If you go to any restaurant or public place in any major city, you'll see the same thing: Americans with short attention spans. We I'm as guilty as anyone have trouble fully interacting with the person across from us, never mind the dozens if not hundreds of messages coming into our electronic communications devices during a given dinner.
The same problem of short attention spans is obvious in our politics and public policy. In fact, it might even be worse. We all collectively try to focus on one thing or another usually determined by the White House, the party in power, and the media (I choose to be doubly redundant). But it's hard to follow even one, very crucial, debate how many Americans actually know what's going on with the health-care bill? How many in Washington, even? And so, so very much falls by the wayside not that the bill won't become law, necessarily; it just might never really register with Americans, or even with some of the policy watchdogs.
Katherine Bradley just joined one of the Beltway think tanks after 12 years working in the Republican leadership on Capitol Hill. She knows the good and the harm that a congressional vote on a policy issue can do. And so, with co-writers Charles Donovan and Jennifer Marshall, she has highlighted in two recent papers almost two-dozen items that are probably off most Americans' radars: policies that "show a serious disregard for parental rights, human dignity, freedom of conscience, and civil society in American life."
Did you know, for instance, that "within his first two years in office, President Obama will have increased spending on means-tested programs for the poor by 30 percent, and over the next decade he will spend $10.3 trillion on welfare programs alone"? If you're ready to excuse such an action in a poor economy, consider that "government-sponsored welfare programs do little to actually help move families from a position of dependence to self-sufficiency," as Bradley and Donovan express in their paper, written for the Heritage Foundation. "Of the 72 existing welfare programs, only one Temporary Assistance for Needy Families (TANF) has been reformed to help move 2.6 million families off welfare and into real jobs."
Did you know that there is no abstinence education in the president's 2010 budget? Many folks don't. The megaphones on this issue tend to be employed only when Republicans who are liable to fund such an initiative are in office.
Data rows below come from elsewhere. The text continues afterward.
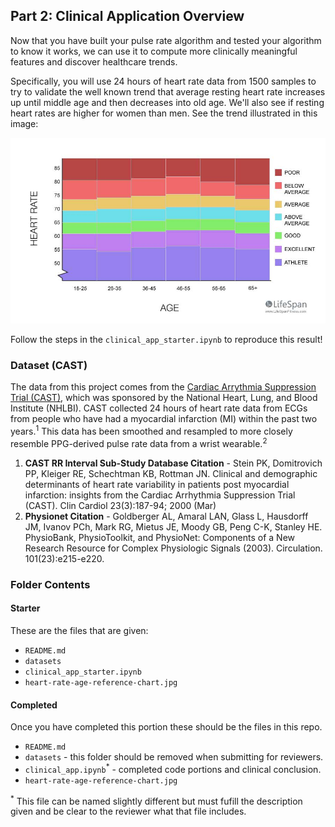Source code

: ## Part 2: Clinical Application Overview

Now that you have built your pulse rate algorithm and tested your algorithm to know it works, we can use it to compute more clinically meaningful features and discover healthcare trends.

Specifically, you will use 24 hours of heart rate data from 1500 samples to try to validate the well known trend that average resting heart rate increases up until middle age and then decreases into old age. We'll also see if resting heart rates are higher for women than men. See the trend illustrated in this image:

![heart-rate-age-ref-chart](heart-rate-age-reference-chart.jpg)

Follow the steps in the `clinical_app_starter.ipynb` to reproduce this result!

### Dataset (CAST)

The data from this project comes from the [Cardiac Arrythmia Suppression Trial (CAST)](https://physionet.org/content/crisdb/1.0.0/), which was sponsored by the National Heart, Lung, and Blood Institute (NHLBI). CAST collected 24 hours of heart rate data from ECGs from people who have had a myocardial infarction (MI) within the past two years.<sup>1</sup> This data has been smoothed and resampled to more closely resemble PPG-derived pulse rate data from a wrist wearable.<sup>2</sup>

1. **CAST RR Interval Sub-Study Database Citation** - Stein PK, Domitrovich PP, Kleiger RE, Schechtman KB, Rottman JN. Clinical and demographic determinants of heart rate variability in patients post myocardial infarction: insights from the Cardiac Arrhythmia Suppression Trial (CAST). Clin Cardiol 23(3):187-94; 2000 (Mar)
2. **Physionet Citation** - Goldberger AL, Amaral LAN, Glass L, Hausdorff JM, Ivanov PCh, Mark RG, Mietus JE, Moody GB, Peng C-K, Stanley HE. PhysioBank, PhysioToolkit, and PhysioNet: Components of a New Research Resource for Complex Physiologic Signals (2003). Circulation. 101(23):e215-e220.

### Folder Contents

#### Starter
These are the files that are given:
- `README.md`
- `datasets`
- `clinical_app_starter.ipynb`
- `heart-rate-age-reference-chart.jpg`

#### Completed
Once you have completed this portion these should be the files in this repo.
- `README.md`
- `datasets` - this folder should be removed when submitting for reviewers.
- `clinical_app.ipynb`<sup>*</sup> - completed code portions and clinical conclusion.
- `heart-rate-age-reference-chart.jpg`

<sup>*</sup> This file can be named slightly different but must fufill the description given and be clear to the reviewer what that file includes.
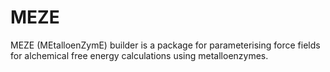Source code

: # MEZE

MEZE (MEtalloenZymE) builder is a package for parameterising force fields for alchemical free energy calculations using metalloenzymes.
But this issue matters: kids who delay sexual activity tend to do better academically and are less likely to be depressed, live in poverty, or to be parents before they're married.
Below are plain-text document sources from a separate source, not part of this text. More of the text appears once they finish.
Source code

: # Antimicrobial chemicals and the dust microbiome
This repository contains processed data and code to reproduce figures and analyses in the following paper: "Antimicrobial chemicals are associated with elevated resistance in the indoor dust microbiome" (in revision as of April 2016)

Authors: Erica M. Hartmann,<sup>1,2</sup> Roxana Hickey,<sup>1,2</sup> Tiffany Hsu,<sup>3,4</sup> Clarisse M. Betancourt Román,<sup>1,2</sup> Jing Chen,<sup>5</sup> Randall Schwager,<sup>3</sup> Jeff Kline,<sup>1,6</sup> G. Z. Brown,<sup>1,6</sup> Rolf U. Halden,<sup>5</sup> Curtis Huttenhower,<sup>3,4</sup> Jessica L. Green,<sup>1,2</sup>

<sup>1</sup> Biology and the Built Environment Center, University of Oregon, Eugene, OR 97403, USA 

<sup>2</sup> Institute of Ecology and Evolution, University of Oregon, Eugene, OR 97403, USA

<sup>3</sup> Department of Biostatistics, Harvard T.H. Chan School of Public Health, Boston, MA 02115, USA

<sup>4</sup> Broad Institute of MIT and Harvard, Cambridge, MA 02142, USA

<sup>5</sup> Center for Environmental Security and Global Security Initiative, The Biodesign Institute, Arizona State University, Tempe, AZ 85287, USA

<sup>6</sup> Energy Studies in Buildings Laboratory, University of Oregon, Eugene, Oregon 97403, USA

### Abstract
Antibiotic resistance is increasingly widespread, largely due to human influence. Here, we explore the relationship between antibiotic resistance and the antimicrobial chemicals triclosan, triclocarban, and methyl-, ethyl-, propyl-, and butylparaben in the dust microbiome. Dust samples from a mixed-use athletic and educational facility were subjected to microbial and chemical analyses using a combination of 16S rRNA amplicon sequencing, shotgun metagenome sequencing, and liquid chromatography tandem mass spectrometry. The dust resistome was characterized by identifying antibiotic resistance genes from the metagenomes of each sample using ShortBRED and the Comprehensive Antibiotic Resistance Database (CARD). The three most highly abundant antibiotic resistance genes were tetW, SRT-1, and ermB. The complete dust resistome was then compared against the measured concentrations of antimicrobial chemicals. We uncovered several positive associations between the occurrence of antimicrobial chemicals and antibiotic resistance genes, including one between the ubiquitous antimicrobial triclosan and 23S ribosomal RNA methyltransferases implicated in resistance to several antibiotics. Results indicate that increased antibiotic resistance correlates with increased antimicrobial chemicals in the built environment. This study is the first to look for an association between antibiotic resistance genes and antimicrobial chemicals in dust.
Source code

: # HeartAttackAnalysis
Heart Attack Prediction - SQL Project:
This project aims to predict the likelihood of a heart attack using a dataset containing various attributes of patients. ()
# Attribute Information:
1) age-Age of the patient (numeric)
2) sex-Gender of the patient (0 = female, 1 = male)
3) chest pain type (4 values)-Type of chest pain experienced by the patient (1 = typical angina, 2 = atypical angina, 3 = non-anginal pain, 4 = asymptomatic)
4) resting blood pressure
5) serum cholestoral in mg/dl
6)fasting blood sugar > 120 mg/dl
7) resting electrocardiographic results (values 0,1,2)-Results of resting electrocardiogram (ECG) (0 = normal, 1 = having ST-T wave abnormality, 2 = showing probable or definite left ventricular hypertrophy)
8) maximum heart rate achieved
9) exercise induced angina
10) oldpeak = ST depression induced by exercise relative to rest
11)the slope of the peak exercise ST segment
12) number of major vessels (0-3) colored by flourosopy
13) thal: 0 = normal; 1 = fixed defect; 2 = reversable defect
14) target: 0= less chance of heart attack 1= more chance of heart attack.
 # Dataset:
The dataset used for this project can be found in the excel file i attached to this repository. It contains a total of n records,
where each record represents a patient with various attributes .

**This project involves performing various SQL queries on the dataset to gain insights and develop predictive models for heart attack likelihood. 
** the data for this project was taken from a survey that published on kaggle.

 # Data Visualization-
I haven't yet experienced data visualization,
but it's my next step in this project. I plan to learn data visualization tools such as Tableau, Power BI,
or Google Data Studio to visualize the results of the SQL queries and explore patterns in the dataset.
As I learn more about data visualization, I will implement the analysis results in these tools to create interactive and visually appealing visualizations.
Did you know that the House of Representatives is on the road to passing the Employment Non-Discrimination Act of 2009 (ENDA)? The legislation, a slightly different version of which also passed in 2007, would prohibit discrimination in hiring decisions on the basis of "actual or perceived sexual orientation or gender identity."
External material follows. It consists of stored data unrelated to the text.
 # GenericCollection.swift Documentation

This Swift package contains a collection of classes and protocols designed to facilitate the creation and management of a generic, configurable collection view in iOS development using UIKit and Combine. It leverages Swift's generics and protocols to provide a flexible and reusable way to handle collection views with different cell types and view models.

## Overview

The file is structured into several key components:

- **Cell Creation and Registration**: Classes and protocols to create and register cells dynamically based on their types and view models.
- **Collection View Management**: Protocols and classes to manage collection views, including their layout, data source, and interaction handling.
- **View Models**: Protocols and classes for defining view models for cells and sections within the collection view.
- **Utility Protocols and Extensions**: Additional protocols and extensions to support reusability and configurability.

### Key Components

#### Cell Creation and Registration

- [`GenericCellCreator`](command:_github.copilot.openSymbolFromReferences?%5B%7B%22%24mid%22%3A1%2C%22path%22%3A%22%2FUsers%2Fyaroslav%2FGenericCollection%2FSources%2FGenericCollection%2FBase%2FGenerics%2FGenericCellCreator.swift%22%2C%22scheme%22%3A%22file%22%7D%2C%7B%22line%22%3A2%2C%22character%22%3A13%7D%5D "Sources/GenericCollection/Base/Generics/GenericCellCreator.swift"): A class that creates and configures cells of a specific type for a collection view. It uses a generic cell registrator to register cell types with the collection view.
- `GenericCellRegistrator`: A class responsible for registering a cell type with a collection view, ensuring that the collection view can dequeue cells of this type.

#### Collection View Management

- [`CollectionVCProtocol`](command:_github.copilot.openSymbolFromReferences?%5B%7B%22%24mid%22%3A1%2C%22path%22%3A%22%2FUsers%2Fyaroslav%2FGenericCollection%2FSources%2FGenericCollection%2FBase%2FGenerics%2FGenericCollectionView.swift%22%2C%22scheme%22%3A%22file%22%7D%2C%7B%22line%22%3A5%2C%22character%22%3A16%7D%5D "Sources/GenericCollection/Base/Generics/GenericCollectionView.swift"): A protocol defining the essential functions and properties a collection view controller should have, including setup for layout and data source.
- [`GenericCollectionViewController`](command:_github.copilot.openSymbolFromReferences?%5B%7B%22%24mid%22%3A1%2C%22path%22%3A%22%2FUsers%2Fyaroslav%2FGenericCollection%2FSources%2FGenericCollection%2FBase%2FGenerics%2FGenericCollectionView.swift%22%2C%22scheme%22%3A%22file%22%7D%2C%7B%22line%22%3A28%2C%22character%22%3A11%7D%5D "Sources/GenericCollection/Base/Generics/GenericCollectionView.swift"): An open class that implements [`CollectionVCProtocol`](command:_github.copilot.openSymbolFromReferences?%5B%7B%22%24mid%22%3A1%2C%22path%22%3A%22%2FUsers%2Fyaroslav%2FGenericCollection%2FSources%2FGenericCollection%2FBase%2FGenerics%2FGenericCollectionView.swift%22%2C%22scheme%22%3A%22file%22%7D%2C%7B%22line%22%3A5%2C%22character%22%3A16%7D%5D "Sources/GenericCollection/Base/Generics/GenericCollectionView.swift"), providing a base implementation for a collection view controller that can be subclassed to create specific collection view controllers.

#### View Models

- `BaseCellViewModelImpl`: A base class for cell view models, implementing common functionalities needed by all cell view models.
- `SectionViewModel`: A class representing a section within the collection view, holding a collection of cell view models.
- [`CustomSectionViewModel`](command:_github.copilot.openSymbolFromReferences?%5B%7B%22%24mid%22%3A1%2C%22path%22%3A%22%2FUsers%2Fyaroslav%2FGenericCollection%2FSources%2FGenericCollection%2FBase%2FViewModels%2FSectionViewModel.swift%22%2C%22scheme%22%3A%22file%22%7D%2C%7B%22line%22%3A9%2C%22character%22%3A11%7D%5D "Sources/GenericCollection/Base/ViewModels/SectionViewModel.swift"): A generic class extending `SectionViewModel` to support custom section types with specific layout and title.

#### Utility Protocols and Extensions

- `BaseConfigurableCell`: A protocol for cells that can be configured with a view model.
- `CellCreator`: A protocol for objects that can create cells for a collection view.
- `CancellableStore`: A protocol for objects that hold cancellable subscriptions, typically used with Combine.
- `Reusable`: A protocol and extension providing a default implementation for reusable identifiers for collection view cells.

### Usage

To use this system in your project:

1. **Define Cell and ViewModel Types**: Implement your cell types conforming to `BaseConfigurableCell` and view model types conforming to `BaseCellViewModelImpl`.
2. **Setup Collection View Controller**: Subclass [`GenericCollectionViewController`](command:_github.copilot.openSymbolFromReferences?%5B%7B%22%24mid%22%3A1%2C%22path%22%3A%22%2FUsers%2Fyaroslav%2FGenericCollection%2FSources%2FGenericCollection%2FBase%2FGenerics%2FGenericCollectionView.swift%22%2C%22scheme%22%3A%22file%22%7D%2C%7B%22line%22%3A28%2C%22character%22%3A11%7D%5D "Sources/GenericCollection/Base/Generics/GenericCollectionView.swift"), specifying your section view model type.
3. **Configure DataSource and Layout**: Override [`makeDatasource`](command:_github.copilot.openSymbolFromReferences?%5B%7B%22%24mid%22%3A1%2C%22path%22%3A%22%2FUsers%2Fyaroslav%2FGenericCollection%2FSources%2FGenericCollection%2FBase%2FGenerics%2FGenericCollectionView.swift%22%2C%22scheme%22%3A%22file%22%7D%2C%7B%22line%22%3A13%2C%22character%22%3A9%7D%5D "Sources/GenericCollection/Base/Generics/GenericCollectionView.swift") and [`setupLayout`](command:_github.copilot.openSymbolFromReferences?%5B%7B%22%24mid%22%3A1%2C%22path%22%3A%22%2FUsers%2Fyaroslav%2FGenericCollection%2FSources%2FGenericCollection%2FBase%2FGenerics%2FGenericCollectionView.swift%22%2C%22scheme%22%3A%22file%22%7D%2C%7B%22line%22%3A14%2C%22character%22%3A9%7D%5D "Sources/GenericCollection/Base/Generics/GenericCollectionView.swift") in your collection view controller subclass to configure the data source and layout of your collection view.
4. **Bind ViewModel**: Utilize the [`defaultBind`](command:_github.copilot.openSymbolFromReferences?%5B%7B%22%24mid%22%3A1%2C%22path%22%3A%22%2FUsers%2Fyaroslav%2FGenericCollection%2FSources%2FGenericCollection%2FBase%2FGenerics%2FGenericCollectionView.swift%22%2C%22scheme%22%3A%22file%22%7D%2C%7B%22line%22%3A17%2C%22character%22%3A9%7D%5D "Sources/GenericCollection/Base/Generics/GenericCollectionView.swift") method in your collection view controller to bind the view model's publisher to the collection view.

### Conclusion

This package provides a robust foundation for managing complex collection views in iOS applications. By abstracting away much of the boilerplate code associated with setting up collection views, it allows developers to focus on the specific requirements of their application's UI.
And did you know this? Every state that has given a green light to same-sex marriage has done so only after adopting some ENDA-like law. In Vermont and Massachusetts, along with five other states, versions of ENDA have been the basis of court decisions to strike a blow against traditional marriage.
Among the most heartbreakingly incomprehensible decisions of the current administration has been to end the D.C. Opportunity Scholarship program. Parents of children in the program say their children's lives have been transformed by the chance to be in rigorous and caring schools, and Department of Education studies agree.
And then there is the hot-button, life-and-death issue of abortion. Currently, as one of the Heritage papers points out, there are 8 million federal employees who receive health care through the Federal Employees Health Benefits (FEHB) Program. "There are over 250 different health insurance carriers in FEHB, all of whom are prohibited from paying for elective abortions in these plans because they receive subsidies from the government." If the abortion groups that have generously funded the Democrats have their say, that can change. And that would be a significant change in policy no longer erring on the side of life when it comes to spending taxpayer dollars.
The point of lists like these is not to depress the reader. In some ways, it's just the opposite: If people can be seduced into giving some of these questions a second look, they might just be willing to consider the evidence of which policies really work.